The following functions are for right-censored observations only:

  • pseudoKM implements the pseudo-values for the Kaplan-Meier estimator. It can return the pseudo-values for the survival function or for the RMST. It takes as input a continuous time variable, its censoring indicator and a value of the endpoint if the RMST should be computed.
  • Rmst computes the RMST for the Kaplan-Meier estimator. It takes as input a continuous time variable, its censoring indicator and a value of the endpoint for the RMST.

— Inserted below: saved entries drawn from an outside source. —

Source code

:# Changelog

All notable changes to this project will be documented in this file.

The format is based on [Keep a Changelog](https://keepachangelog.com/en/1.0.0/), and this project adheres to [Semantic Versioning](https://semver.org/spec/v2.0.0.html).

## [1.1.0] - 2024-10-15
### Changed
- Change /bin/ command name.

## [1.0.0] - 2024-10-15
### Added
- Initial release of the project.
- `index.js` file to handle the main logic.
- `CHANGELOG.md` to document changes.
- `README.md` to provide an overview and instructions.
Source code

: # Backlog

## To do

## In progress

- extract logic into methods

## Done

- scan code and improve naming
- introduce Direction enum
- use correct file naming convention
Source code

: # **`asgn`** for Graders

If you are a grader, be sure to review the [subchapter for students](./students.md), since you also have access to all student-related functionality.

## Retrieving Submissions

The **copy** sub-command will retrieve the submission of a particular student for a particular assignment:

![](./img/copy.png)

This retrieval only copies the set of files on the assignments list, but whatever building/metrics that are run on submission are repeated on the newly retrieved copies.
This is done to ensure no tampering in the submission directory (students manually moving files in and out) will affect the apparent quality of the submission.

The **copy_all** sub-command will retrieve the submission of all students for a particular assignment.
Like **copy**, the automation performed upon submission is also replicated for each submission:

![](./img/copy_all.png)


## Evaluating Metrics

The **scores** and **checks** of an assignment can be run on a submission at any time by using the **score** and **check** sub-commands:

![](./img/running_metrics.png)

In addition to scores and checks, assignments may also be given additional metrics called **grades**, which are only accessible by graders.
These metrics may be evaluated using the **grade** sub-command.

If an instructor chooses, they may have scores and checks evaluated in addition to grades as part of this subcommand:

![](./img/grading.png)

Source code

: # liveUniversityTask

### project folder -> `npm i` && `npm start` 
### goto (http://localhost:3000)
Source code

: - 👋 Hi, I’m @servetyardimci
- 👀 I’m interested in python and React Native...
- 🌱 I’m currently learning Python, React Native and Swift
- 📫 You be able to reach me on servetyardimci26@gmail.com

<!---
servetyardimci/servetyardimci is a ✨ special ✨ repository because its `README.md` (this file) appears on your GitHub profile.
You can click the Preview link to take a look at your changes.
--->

The following functions are for interval-censored observations (which can contain right-censored data):

  • rsurv simulates data following a pch model. Only the cuts and values of the hazard between two cuts must be specified.
  • RmstIC computes the RMST based on the pch model. Only the cuts, values of the hazard between two cuts and a value of the endpoint for the RMST must be specified.
  • mleIC computes the maximum likelihood estimator from a pch model. It takes as input interval-censored data and a sequence of cut values. It can also include exact observations. The estimation method is based on the EM algorithm by considering the true times as unobserved variables.
  • pchcumhaz computes the cumulative hazard function of a pch model. It takes as input a sequence of times at which the cumulative hazard needs to be computed, the cuts and the values of the hazard between two cuts.
  • pseudoIC implements the pseudo-values for the survival function or the RMST. The fast approximation is based on the pch model. It takes as input interval-censored data and a value of the endpoint if the RMST should be computed. Of note, this function cannot currently take into account exact observations but this will be fixed soon (hopefully)!

Installation

You can install the released version of FastPseudo, from the devtools package with:

install_github("obouaziz/FastPseudo")
library(FastPseudo)

Statistical Methodology

The programs are based on the following paper: CRAN. While the paper mentions that the pseudo-values are approximations of the standard jackknife method, it is important to stress that the approximation is extremely accurate even for small sample sizes.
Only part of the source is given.